An important consideration is the inclusion of animal models, such as the mouse model, which provides invaluable insights into gene function and disease relevance due to its genetic similarity to humans. However, mouse models present limitations, including differences in gene expression and phenotypic responses. Expanding to other model organisms, such as zebrafish, could diversify the functional insights available to PubMatcher users, particularly for genes where murine models have limited general data or translational relevance.

The effectiveness of PubMatcher heavily depends on the quality and completeness of its external data sources. Attempts to incorporate alternative sources, such as Google Scholar, resulted in an overwhelming volume of unspecific and irrelevant data, highlighting PubMed as the most reliable and curated source for retrieving relevant literature. Advances in AI-driven text-mining tools, such as PubTator [17], offer promising avenues for improving data retrieval by extracting gene-disease relationships from biomedical literature. These tools could significantly enhance the exhaustivity of PubMatcher ’s results by identifying additional relevant publications that might otherwise remain undetected. However, current rate limitations (3 requests per second) within the PubTator API preclude its integration into PubMatcher at this stage.

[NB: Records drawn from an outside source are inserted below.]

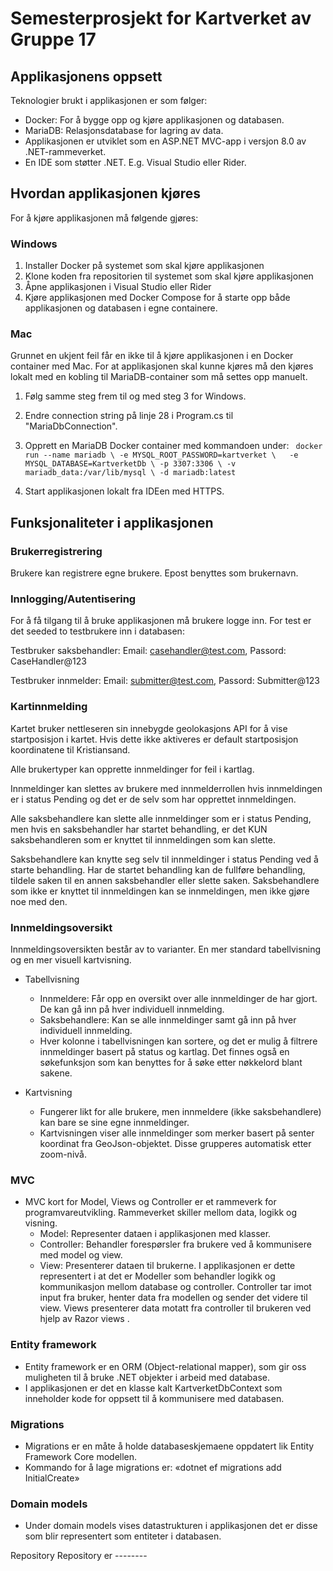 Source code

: # Semesterprosjekt for Kartverket av Gruppe 17

## Applikasjonens oppsett
Teknologier brukt i applikasjonen er som følger:

* Docker: For å bygge opp og kjøre applikasjonen og databasen.
* MariaDB: Relasjonsdatabase for lagring av data.
* Applikasjonen er utviklet som en ASP.NET MVC-app i versjon 8.0 av .NET-rammeverket.
* En IDE som støtter .NET. E.g. Visual Studio eller Rider.

## Hvordan applikasjonen kjøres
For å kjøre applikasjonen må følgende gjøres:

### Windows
  1. Installer Docker på systemet som skal kjøre applikasjonen
  2. Klone koden fra repositorien til systemet som skal kjøre applikasjonen
  3. Åpne applikasjonen i Visual Studio eller Rider
  4. Kjøre applikasjonen med Docker Compose for å starte opp både applikasjonen og databasen i egne containere.

 ### Mac
Grunnet en ukjent feil får en ikke til å kjøre applikasjonen i en Docker container med Mac. For at applikasjonen skal kunne kjøres må den kjøres lokalt med en kobling til MariaDB-container som må settes opp manuelt. 
  1. Følg samme steg frem til og med steg 3 for Windows.
  2. Endre connection string på linje 28 i Program.cs til "MariaDbConnection".
  3. Opprett en MariaDB Docker container med kommandoen under:
`
          docker run --name mariadb \
        -e MYSQL_ROOT_PASSWORD=kartverket \  
        -e MYSQL_DATABASE=KartverketDb \
        -p 3307:3306 \
        -v mariadb_data:/var/lib/mysql \
        -d mariadb:latest`

  4. Start applikasjonen lokalt fra IDEen med HTTPS. 

## Funksjonaliteter i applikasjonen

### Brukerregistrering
Brukere kan registrere egne brukere. Epost benyttes som brukernavn.

### Innlogging/Autentisering
For å få tilgang til å bruke applikasjonen må brukere logge inn. 
For test er det seeded to testbrukere inn i databasen:

Testbruker saksbehandler:
Email: casehandler@test.com,
Passord: CaseHandler@123

Testbruker innmelder:
Email: submitter@test.com,
Passord: Submitter@123

### Kartinnmelding

Kartet bruker nettleseren sin innebygde geolokasjons API for å vise startposisjon i kartet.
Hvis dette ikke aktiveres er default startposisjon koordinatene til Kristiansand.


Alle brukertyper kan opprette innmeldinger for feil i kartlag.

Innmeldinger kan slettes av brukere med innmelderrollen hvis innmeldingen er i status Pending og det er de selv som har opprettet innmeldingen.

Alle saksbehandlere kan slette alle innmeldinger som er i status Pending, men hvis en saksbehandler har startet behandling, er det KUN saksbehandleren som er knyttet til innmeldingen som kan slette.

Saksbehandlere kan knytte seg selv til innmeldinger i status Pending ved å starte behandling. Har de startet behandling kan de fullføre behandling, tildele saken til en annen saksbehandler eller slette saken. Saksbehandlere som ikke er knyttet til innmeldingen kan se innmeldingen, men ikke gjøre noe med den. 


### Innmeldingsoversikt 
Innmeldingsoversikten består av to varianter. En mer standard tabellvisning og en mer visuell kartvisning.

* Tabellvisning
  - Innmeldere: Får opp en oversikt over alle innmeldinger de har gjort. De kan gå inn på hver individuell innmelding.
  - Saksbehandlere: Kan se alle innmeldinger samt gå inn på hver individuell innmelding.
  - Hver kolonne i tabellvisningen kan sortere, og det er mulig å filtrere innmeldinger basert på status og      kartlag. Det finnes også en søkefunksjon som kan benyttes for å søke etter nøkkelord blant sakene.
 
* Kartvisning
  - Fungerer likt for alle brukere, men innmeldere (ikke saksbehandlere) kan bare se sine egne innmeldinger.
  - Kartvisningen viser alle innmeldinger som merker basert på senter koordinat fra GeoJson-objektet. Disse grupperes automatisk etter zoom-nivå. 
  
### MVC

* MVC kort for Model, Views og Controller er et rammeverk for programvareutvikling. Rammeverket skiller mellom data, logikk og visning.
   - Model: Representer dataen i applikasjonen med klasser.
   - Controller: Behandler forespørsler fra brukere ved å kommunisere med model og view.
   - View: Presenterer dataen til brukerne.
I applikasjonen er dette representert i at det er Modeller som behandler logikk og kommunikasjon mellom database og controller. Controller tar imot input fra bruker, henter data fra modellen og sender det videre til view. Views presenterer data motatt fra controller til brukeren ved hjelp av Razor views .

### Entity framework
  - Entity framework er en ORM (Object-relational mapper), som gir oss muligheten til å bruke .NET objekter i arbeid med database.
  - I applikasjonen er det en klasse kalt KartverketDbContext som inneholder kode for oppsett til å kommunisere med databasen.  
### Migrations
   - Migrations er en måte å holde databaseskjemaene oppdatert lik Entity Framework Core modellen. 
   - Kommando for å lage migrations er: «dotnet ef migrations add InitialCreate»
### Domain models
  - Under domain models vises datastrukturen i applikasjonen det er disse som blir representert som entiteter i databasen.

Repository
Repository er --------


 
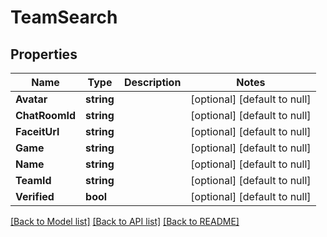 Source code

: # TeamSearch

## Properties
Name | Type | Description | Notes
------------ | ------------- | ------------- | -------------
**Avatar** | **string** |  | [optional] [default to null]
**ChatRoomId** | **string** |  | [optional] [default to null]
**FaceitUrl** | **string** |  | [optional] [default to null]
**Game** | **string** |  | [optional] [default to null]
**Name** | **string** |  | [optional] [default to null]
**TeamId** | **string** |  | [optional] [default to null]
**Verified** | **bool** |  | [optional] [default to null]

[[Back to Model list]](../README.md#documentation-for-models) [[Back to API list]](../README.md#documentation-for-api-endpoints) [[Back to README]](../README.md)


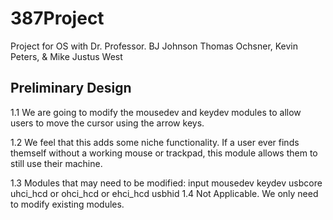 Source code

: # 387Project
Project for OS with Dr. Professor. BJ Johnson
Thomas Ochsner, Kevin Peters, & Mike Justus West

## Preliminary Design

1.1 We are going to modify the mousedev and keydev modules to allow users to move the cursor using the arrow keys.

1.2 We feel that this adds some niche functionality. If a user ever finds themself without a working mouse or trackpad, this module allows them to still use their machine.

1.3 Modules that may need to be modified:
     input
     mousedev
     keydev
     usbcore
     uhci_hcd or ohci_hcd or ehci_hcd
     usbhid
1.4 Not Applicable. We only need to modify existing modules.
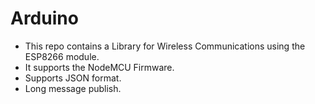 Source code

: # Arduino
- This repo contains a Library for Wireless Communications using the ESP8266 module. 
- It supports the NodeMCU Firmware.
- Supports JSON format.
- Long message publish.
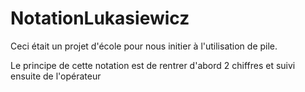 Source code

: # NotationLukasiewicz

Ceci était un projet d'école pour nous initier à l'utilisation de pile. 

Le principe de cette notation est de rentrer d'abord 2 chiffres et suivi ensuite de l'opérateur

PubMatcher has demonstrated effectiveness in identifying clinically relevant genes, thereby fulfilling its primary objective. Notably, several geneticists outside the development team have already integrated PubMatcher into their variant interpretation workflows, underscoring its reliability and practical utility and adaptability in clinical genomics. Further exploration of PubMatcher ’s applications in clinical settings could be beneficial. Another important consideration is the accessibility of the tool. While the current interface is user-friendly—particularly in term of input formatting, result clarity, and advanced features upon login (such as input history)—further simplifying the user experience and providing enhanced guidance and support would make the tool even more accessible to a wider audience.

Integrating artificial intelligence or machine learning could also boost PubMatcher ’s capabilities by adding features like gene scoring to rank the matches by their relevancy to the phenotype. Ongoing updates, as well as feedback from the user community, will be crucial for the tool’s continued development and for expanding its utility in the field of genomic research.

Conclusion

PubMatcher provides an effective solution for supporting genomic data analysis by seamlessly integrating bibliographic research into genomic interpretation workflows. This approach significantly enhances efficiency, particularly in identifying lesser-known yet clinically relevant gene-phenotype associations. As PubMatcher continues to evolve, improvements in data integration, interface design, and user-driven enhancements will further solidify its role as a valuable tool for both clinical diagnostics and genomic research.